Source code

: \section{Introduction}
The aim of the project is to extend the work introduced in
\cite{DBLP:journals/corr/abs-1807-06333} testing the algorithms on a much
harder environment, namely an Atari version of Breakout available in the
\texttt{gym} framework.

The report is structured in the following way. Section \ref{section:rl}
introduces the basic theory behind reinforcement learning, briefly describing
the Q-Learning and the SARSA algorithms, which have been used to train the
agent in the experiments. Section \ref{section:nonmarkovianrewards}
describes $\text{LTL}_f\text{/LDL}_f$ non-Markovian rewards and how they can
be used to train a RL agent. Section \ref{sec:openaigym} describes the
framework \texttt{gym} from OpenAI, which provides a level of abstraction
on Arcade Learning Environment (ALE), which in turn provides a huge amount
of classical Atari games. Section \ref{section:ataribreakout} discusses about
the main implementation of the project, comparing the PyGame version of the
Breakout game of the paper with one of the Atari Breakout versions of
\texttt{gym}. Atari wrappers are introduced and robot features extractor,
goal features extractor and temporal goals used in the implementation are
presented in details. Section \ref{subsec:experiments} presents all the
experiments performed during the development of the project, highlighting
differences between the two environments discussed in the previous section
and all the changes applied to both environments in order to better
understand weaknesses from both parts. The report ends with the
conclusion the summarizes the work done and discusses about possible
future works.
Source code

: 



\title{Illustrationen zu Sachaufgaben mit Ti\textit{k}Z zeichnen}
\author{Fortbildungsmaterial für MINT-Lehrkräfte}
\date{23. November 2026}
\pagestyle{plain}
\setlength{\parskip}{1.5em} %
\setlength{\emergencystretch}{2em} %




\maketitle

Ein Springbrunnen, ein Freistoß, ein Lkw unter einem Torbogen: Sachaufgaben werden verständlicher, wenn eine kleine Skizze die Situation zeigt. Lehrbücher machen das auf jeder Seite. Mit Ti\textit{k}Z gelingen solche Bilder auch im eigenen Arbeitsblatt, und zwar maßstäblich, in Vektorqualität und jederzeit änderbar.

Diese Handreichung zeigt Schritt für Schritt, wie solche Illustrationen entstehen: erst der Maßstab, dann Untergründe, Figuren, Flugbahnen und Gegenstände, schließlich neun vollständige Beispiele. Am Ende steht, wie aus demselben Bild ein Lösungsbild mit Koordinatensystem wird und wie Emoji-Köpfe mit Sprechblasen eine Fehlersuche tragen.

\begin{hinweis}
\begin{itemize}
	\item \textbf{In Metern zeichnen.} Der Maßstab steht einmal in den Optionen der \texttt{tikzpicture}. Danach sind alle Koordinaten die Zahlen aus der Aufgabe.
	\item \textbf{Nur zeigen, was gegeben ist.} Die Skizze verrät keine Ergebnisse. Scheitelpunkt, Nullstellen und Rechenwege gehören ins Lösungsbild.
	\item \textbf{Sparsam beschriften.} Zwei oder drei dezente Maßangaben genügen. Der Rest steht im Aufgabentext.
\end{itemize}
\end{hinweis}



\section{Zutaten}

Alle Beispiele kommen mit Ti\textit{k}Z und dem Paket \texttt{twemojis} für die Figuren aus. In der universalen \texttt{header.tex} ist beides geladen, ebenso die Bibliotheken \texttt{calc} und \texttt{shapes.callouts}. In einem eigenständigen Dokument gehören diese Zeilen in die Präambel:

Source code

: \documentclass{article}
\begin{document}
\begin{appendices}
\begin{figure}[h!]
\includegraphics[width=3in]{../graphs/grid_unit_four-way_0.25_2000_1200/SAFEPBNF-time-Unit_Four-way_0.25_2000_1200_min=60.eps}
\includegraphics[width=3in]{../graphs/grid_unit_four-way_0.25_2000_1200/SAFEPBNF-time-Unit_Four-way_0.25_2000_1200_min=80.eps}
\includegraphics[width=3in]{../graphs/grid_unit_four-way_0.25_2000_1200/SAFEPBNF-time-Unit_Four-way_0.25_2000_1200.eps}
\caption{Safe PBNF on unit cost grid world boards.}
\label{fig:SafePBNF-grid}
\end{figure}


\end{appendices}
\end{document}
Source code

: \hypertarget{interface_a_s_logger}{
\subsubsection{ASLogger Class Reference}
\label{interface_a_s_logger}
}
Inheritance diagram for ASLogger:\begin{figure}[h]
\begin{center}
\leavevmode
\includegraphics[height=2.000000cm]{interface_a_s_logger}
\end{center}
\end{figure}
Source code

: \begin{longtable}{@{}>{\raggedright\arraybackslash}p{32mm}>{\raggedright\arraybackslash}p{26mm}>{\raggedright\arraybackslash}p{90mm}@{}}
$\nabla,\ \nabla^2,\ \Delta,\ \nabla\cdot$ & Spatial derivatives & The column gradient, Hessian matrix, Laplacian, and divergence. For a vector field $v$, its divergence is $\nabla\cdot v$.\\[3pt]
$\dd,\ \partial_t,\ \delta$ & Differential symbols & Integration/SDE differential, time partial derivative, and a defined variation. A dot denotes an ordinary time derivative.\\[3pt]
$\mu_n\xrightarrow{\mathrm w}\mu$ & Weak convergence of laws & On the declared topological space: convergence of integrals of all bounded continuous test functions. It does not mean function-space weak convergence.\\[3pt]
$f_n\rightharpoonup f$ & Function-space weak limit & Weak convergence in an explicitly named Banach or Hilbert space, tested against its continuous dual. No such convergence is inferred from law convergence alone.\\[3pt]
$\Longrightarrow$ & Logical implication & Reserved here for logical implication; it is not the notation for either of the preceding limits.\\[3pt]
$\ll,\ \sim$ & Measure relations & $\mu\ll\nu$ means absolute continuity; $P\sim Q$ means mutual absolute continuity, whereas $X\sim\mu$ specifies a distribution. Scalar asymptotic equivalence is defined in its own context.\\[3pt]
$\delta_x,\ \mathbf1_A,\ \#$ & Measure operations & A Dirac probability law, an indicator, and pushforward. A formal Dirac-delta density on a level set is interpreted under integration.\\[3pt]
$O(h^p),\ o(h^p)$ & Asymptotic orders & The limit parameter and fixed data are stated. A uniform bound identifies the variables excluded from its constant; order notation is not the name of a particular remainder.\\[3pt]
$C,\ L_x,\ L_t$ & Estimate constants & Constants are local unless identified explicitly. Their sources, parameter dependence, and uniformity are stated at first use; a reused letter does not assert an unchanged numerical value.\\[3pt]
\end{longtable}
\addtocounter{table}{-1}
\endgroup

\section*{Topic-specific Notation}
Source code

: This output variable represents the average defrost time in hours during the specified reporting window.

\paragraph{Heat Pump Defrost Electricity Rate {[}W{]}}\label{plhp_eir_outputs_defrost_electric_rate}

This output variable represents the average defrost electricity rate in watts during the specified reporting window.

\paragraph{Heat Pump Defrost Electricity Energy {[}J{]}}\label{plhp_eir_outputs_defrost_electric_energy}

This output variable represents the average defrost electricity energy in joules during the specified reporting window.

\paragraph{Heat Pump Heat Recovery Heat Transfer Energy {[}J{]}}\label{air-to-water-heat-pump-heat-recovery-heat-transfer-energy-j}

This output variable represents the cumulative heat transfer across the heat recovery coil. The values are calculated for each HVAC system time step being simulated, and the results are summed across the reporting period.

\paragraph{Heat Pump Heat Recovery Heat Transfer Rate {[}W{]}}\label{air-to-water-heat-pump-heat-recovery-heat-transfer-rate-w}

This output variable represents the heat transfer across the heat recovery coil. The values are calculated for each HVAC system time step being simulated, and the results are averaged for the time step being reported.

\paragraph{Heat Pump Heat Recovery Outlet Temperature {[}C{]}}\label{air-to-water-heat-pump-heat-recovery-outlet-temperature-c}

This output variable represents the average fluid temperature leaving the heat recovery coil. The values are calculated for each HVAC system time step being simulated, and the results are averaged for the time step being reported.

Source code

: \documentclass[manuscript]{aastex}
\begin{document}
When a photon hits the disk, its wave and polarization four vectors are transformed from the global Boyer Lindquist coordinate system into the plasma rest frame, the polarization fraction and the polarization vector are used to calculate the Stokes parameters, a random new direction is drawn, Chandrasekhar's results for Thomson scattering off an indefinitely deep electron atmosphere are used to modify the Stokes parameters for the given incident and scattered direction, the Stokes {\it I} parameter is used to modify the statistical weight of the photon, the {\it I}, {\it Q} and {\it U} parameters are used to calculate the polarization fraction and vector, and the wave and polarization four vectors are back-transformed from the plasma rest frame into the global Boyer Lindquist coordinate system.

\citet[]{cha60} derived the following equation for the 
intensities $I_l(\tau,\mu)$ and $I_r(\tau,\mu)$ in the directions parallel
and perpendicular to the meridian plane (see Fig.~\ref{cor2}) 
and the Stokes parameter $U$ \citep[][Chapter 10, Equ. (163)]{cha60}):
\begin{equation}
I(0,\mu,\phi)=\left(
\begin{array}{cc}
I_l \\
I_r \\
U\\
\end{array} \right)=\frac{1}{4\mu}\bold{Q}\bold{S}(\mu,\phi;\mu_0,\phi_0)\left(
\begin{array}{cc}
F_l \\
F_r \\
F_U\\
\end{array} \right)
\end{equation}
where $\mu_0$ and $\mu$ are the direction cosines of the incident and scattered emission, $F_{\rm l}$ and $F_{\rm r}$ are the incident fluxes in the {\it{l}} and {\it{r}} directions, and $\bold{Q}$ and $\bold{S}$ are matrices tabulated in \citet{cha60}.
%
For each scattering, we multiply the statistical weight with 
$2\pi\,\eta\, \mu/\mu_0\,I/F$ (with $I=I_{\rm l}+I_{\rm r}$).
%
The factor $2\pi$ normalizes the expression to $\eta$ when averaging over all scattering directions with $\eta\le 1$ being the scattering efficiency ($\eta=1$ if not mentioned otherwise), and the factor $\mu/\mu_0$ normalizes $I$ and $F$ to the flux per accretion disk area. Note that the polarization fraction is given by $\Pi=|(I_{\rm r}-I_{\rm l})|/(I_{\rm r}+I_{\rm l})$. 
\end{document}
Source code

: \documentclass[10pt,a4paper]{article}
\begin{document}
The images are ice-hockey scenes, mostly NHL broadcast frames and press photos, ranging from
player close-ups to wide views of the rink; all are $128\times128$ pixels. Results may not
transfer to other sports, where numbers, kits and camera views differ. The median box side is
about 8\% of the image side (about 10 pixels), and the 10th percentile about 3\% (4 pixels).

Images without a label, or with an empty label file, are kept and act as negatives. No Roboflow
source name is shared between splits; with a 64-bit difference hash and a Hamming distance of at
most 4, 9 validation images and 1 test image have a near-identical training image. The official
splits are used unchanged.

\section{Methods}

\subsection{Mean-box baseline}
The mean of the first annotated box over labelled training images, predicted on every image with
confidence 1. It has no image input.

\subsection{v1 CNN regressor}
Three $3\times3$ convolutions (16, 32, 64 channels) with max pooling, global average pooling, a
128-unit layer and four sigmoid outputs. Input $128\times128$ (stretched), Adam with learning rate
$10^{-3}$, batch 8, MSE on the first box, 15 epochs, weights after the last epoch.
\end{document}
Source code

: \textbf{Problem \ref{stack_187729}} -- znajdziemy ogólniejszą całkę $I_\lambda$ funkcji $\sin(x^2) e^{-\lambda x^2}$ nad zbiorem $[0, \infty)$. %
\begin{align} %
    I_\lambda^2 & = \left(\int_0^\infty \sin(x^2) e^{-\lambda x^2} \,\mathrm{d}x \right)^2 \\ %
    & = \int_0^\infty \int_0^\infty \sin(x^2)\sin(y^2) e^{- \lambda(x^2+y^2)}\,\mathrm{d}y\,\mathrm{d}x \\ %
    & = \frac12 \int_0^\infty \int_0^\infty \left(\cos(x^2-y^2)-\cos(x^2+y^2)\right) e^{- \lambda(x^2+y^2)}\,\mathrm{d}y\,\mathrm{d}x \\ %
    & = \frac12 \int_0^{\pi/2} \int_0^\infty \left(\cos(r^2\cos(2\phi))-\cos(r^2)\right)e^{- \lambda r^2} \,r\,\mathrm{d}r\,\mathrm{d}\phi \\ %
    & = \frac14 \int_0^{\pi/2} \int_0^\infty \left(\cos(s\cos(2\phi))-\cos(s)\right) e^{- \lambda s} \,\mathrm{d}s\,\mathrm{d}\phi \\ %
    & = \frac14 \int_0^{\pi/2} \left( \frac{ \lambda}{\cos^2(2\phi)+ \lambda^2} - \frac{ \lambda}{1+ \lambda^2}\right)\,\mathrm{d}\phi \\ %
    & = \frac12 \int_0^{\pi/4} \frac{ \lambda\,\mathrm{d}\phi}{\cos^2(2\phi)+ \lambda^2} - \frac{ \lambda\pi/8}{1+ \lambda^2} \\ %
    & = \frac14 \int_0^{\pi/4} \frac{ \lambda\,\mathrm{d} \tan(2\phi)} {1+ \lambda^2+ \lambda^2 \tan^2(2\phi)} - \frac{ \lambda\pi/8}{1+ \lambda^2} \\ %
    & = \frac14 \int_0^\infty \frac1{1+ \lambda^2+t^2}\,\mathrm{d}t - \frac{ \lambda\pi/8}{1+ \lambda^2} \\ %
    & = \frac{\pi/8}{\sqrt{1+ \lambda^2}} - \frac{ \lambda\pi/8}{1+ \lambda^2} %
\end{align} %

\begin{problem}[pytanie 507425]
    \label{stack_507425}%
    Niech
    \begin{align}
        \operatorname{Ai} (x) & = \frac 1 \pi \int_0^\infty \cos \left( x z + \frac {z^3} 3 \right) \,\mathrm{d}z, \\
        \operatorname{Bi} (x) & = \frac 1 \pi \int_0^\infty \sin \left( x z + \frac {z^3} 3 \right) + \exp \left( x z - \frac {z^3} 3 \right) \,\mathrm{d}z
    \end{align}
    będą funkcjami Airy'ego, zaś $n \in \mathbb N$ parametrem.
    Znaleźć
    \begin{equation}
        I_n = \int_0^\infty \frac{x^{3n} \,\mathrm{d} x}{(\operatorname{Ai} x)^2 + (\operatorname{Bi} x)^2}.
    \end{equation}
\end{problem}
---
When a line in the data contains "Lösungsbild", return it as written.

Diese Handreichung zeigt Schritt für Schritt, wie solche Illustrationen entstehen: erst der Maßstab, dann Untergründe, Figuren, Flugbahnen und Gegenstände, schließlich neun vollständige Beispiele. Am Ende steht, wie aus demselben Bild ein Lösungsbild mit Koordinatensystem wird und wie Emoji-Köpfe mit Sprechblasen eine Fehlersuche tragen.
	\item \textbf{Nur zeigen, was gegeben ist.} Die Skizze verrät keine Ergebnisse. Scheitelpunkt, Nullstellen und Rechenwege gehören ins Lösungsbild.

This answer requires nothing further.